Republicans will get additional opportunities in the coming months as Congress faces a vote to raise the $14.3 trillion debt ceiling and begins work on a budget for the next fiscal year, which starts on October 1.
All 47 Senate Republicans unveiled a measure that would amend the U.S. Constitution to require a balanced federal budget each year. It stands little chance of becoming law but could provide leverage in upcoming budget fights.
The government has been operating on a temporary extension of last year's budget for the past six months, but that arrangement expires on April 8. Congress must pass any agreement before then.
Republicans hope the final deal reflects as much as possible their original spending package, which would cut $61 billion and impose dozens of restrictions on how the administration spends that money.
It imposes immediate cuts averaging 25 percent on nearly every aspect of the government's nonmilitary operations, from food-safety inspections to nuclear weapons monitoring.
Tax collectors warn that cuts to their enforcement operations could cost the nation $4 billion in lost revenue.
Many of those restrictions are unacceptable to Obama and his fellow Democrats, though some will likely make it into the final bill.
The Republican plan includes relatively minor restrictions that, for example, block assistance to mohair farmers.

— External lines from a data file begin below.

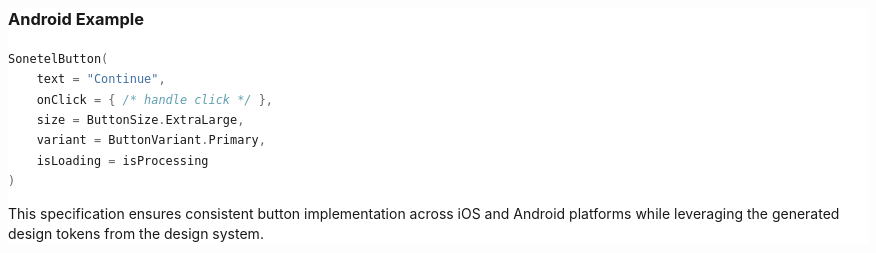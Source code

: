 ### Android Example

```kotlin
SonetelButton(
    text = "Continue",
    onClick = { /* handle click */ },
    size = ButtonSize.ExtraLarge,
    variant = ButtonVariant.Primary,
    isLoading = isProcessing
)
```

This specification ensures consistent button implementation across iOS and Android platforms while leveraging the generated design tokens from the design system.
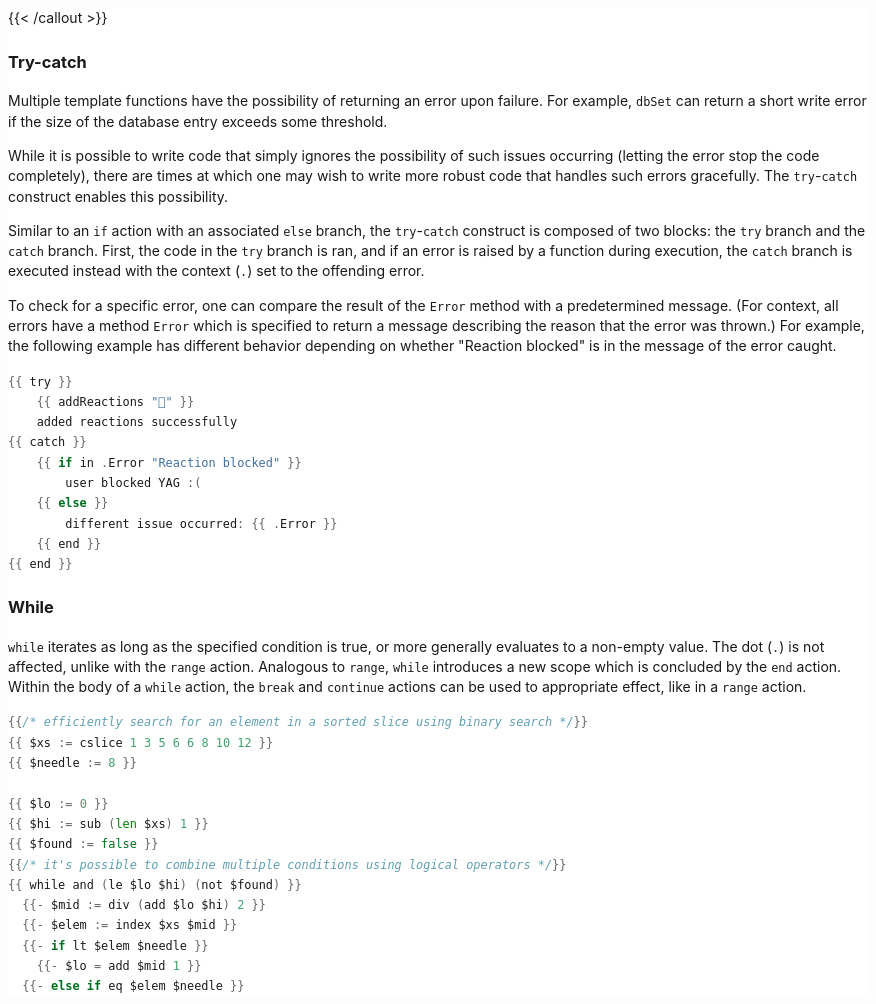 {{< /callout >}}

### Try-catch

Multiple template functions have the possibility of returning an error upon failure. For example, `dbSet` can return a
short write error if the size of the database entry exceeds some threshold.&#x20;

While it is possible to write code that simply ignores the possibility of such issues occurring (letting the error stop
the code completely), there are times at which one may wish to write more robust code that handles such errors
gracefully. The `try`-`catch` construct enables this possibility.

Similar to an `if` action with an associated `else` branch, the `try`-`catch` construct is composed of two blocks: the
`try` branch and the `catch` branch. First, the code in the `try` branch is ran, and if an error is raised by a function
during execution, the `catch` branch is executed instead with the context (`.`) set to the offending error.

To check for a specific error, one can compare the result of the `Error` method with a predetermined message. (For
context, all errors have a method `Error` which is specified to return a message describing the reason that the error
was thrown.) For example, the following example has different behavior depending on whether "Reaction blocked" is in the
message of the error caught.

```go
{{ try }}
    {{ addReactions "👋" }}
    added reactions successfully
{{ catch }}
    {{ if in .Error "Reaction blocked" }}
        user blocked YAG :(
    {{ else }}
        different issue occurred: {{ .Error }}
    {{ end }}
{{ end }}
```

### While

`while` iterates as long as the specified condition is true, or more generally evaluates to a non-empty value. The dot
(`.`) is not affected, unlike with the `range` action. Analogous to `range`, `while` introduces a new scope which is
concluded by the `end` action. Within the body of a `while` action, the `break` and `continue` actions can be used to
appropriate effect, like in a `range` action.

```go
{{/* efficiently search for an element in a sorted slice using binary search */}}
{{ $xs := cslice 1 3 5 6 6 8 10 12 }}
{{ $needle := 8 }}

{{ $lo := 0 }}
{{ $hi := sub (len $xs) 1 }}
{{ $found := false }}
{{/* it's possible to combine multiple conditions using logical operators */}}
{{ while and (le $lo $hi) (not $found) }}
  {{- $mid := div (add $lo $hi) 2 }}
  {{- $elem := index $xs $mid }}
  {{- if lt $elem $needle }}
    {{- $lo = add $mid 1 }}
  {{- else if eq $elem $needle }}
```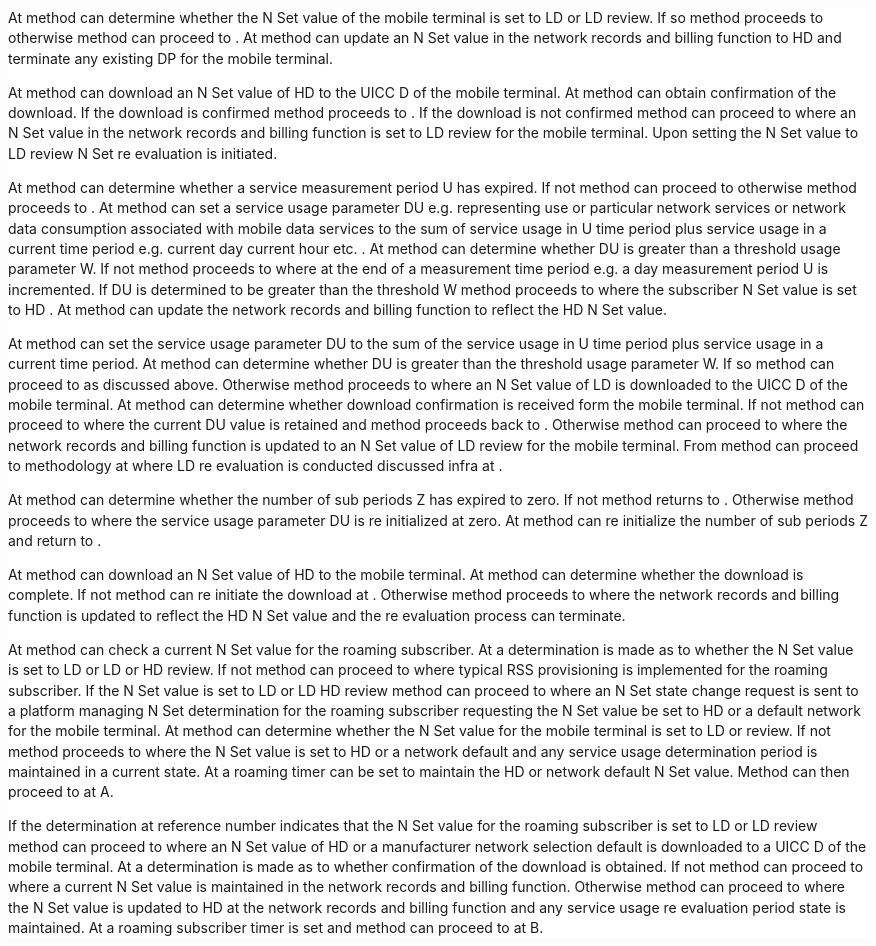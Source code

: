 At method can determine whether the N Set value of the mobile terminal is set to LD or LD review. If so method proceeds to otherwise method can proceed to . At method can update an N Set value in the network records and billing function to HD and terminate any existing DP for the mobile terminal.

At method can download an N Set value of HD to the UICC D of the mobile terminal. At method can obtain confirmation of the download. If the download is confirmed method proceeds to . If the download is not confirmed method can proceed to where an N Set value in the network records and billing function is set to LD review for the mobile terminal. Upon setting the N Set value to LD review N Set re evaluation is initiated.

At method can determine whether a service measurement period U has expired. If not method can proceed to otherwise method proceeds to . At method can set a service usage parameter DU e.g. representing use or particular network services or network data consumption associated with mobile data services to the sum of service usage in U time period plus service usage in a current time period e.g. current day current hour etc. . At method can determine whether DU is greater than a threshold usage parameter W. If not method proceeds to where at the end of a measurement time period e.g. a day measurement period U is incremented. If DU is determined to be greater than the threshold W method proceeds to where the subscriber N Set value is set to HD . At method can update the network records and billing function to reflect the HD N Set value.

At method can set the service usage parameter DU to the sum of the service usage in U time period plus service usage in a current time period. At method can determine whether DU is greater than the threshold usage parameter W. If so method can proceed to as discussed above. Otherwise method proceeds to where an N Set value of LD is downloaded to the UICC D of the mobile terminal. At method can determine whether download confirmation is received form the mobile terminal. If not method can proceed to where the current DU value is retained and method proceeds back to . Otherwise method can proceed to where the network records and billing function is updated to an N Set value of LD review for the mobile terminal. From method can proceed to methodology at where LD re evaluation is conducted discussed infra at .

At method can determine whether the number of sub periods Z has expired to zero. If not method returns to . Otherwise method proceeds to where the service usage parameter DU is re initialized at zero. At method can re initialize the number of sub periods Z and return to .

At method can download an N Set value of HD to the mobile terminal. At method can determine whether the download is complete. If not method can re initiate the download at . Otherwise method proceeds to where the network records and billing function is updated to reflect the HD N Set value and the re evaluation process can terminate.

At method can check a current N Set value for the roaming subscriber. At a determination is made as to whether the N Set value is set to LD or LD or HD review. If not method can proceed to where typical RSS provisioning is implemented for the roaming subscriber. If the N Set value is set to LD or LD HD review method can proceed to where an N Set state change request is sent to a platform managing N Set determination for the roaming subscriber requesting the N Set value be set to HD or a default network for the mobile terminal. At method can determine whether the N Set value for the mobile terminal is set to LD or review. If not method proceeds to where the N Set value is set to HD or a network default and any service usage determination period is maintained in a current state. At a roaming timer can be set to maintain the HD or network default N Set value. Method can then proceed to at A.

If the determination at reference number indicates that the N Set value for the roaming subscriber is set to LD or LD review method can proceed to where an N Set value of HD or a manufacturer network selection default is downloaded to a UICC D of the mobile terminal. At a determination is made as to whether confirmation of the download is obtained. If not method can proceed to where a current N Set value is maintained in the network records and billing function. Otherwise method can proceed to where the N Set value is updated to HD at the network records and billing function and any service usage re evaluation period state is maintained. At a roaming subscriber timer is set and method can proceed to at B.
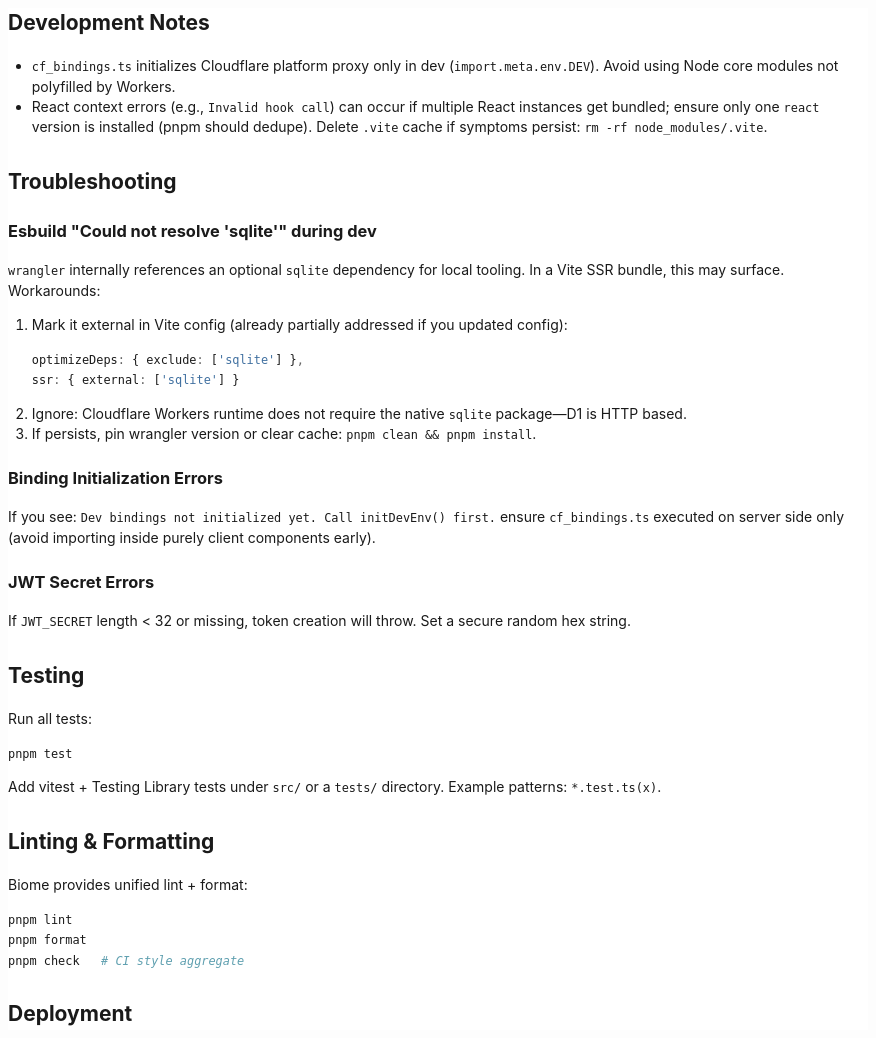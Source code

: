 ## Development Notes

- `cf_bindings.ts` initializes Cloudflare platform proxy only in dev (`import.meta.env.DEV`). Avoid using Node core modules not polyfilled by Workers.
- React context errors (e.g., `Invalid hook call`) can occur if multiple React instances get bundled; ensure only one `react` version is installed (pnpm should dedupe). Delete `.vite` cache if symptoms persist: `rm -rf node_modules/.vite`.

## Troubleshooting

### Esbuild "Could not resolve 'sqlite'" during dev
`wrangler` internally references an optional `sqlite` dependency for local tooling. In a Vite SSR bundle, this may surface. Workarounds:
1. Mark it external in Vite config (already partially addressed if you updated config):
   ```ts
   optimizeDeps: { exclude: ['sqlite'] },
   ssr: { external: ['sqlite'] }
   ```
2. Ignore: Cloudflare Workers runtime does not require the native `sqlite` package—D1 is HTTP based.
3. If persists, pin wrangler version or clear cache: `pnpm clean && pnpm install`.

### Binding Initialization Errors
If you see: `Dev bindings not initialized yet. Call initDevEnv() first.` ensure `cf_bindings.ts` executed on server side only (avoid importing inside purely client components early).

### JWT Secret Errors
If `JWT_SECRET` length < 32 or missing, token creation will throw. Set a secure random hex string.

## Testing

Run all tests:

```bash
pnpm test
```

Add vitest + Testing Library tests under `src/` or a `tests/` directory. Example patterns: `*.test.ts(x)`.

## Linting & Formatting

Biome provides unified lint + format:

```bash
pnpm lint
pnpm format
pnpm check   # CI style aggregate
```

## Deployment
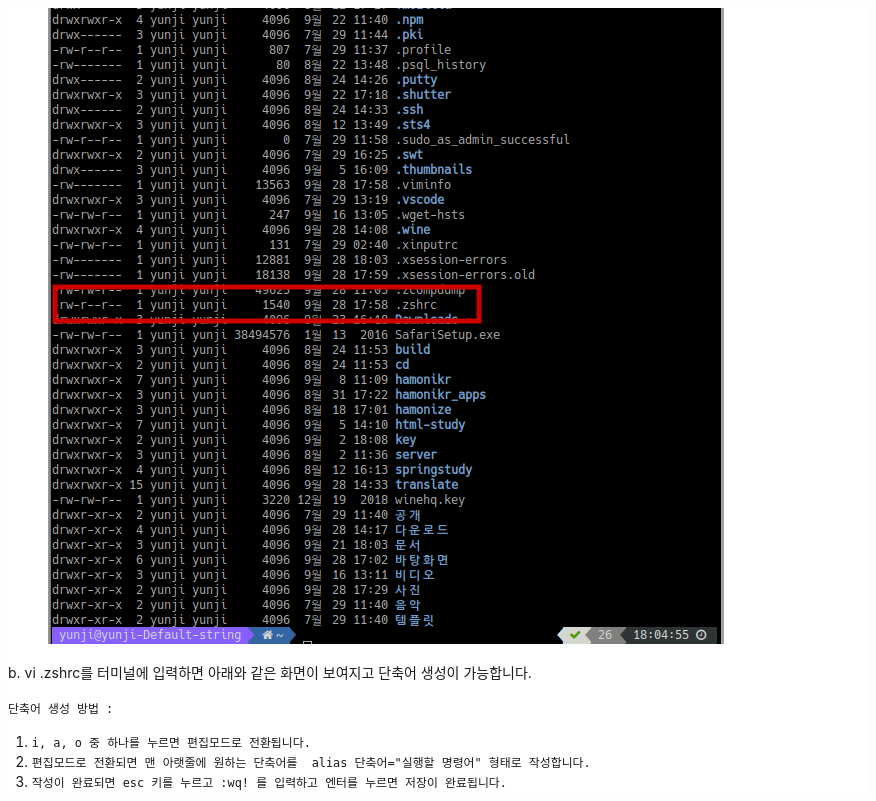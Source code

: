 <figure><img src="../.gitbook/assets/22 (1).png" alt=""><figcaption></figcaption></figure>

b. vi .zshrc를 터미널에 입력하면 아래와 같은 화면이 보여지고 단축어 생성이 가능합니다.&#x20;

`단축어 생성 방법 :`&#x20;

1. &#x20;`i, a, o 중 하나를 누르면 편집모드로 전환됩니다.`&#x20;
2. `편집모드로 전환되면 맨 아랫줄에 원하는 단축어를  alias 단축어="실행할 명령어" 형태로 작성합니다.`
3. `작성이 완료되면 esc 키를 누르고 :wq! 를 입력하고 엔터를 누르면 저장이 완료됩니다.`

Obama wants education, scientific research and other programs that lead to long-term economic growth to be spared.
On Thursday, Reid said the plan should spare the Head Start preschool program, which would face a 28 percent cut under the Republican plan. Advocates say that would cut off aid to 200,000 children.
Senator Scott Brown, one of a handful of moderate Republicans who often determine whether legislation can pass or fail, said the agreement should not cut housing and heating assistance for poor people.
Democrats hope to steer some cuts toward programs like crop subsidies and transportation projects that normally lie beyond the reach of the annual budget process. Republicans suspect those cuts may amount to budget gimmickry that will not lead to actual savings.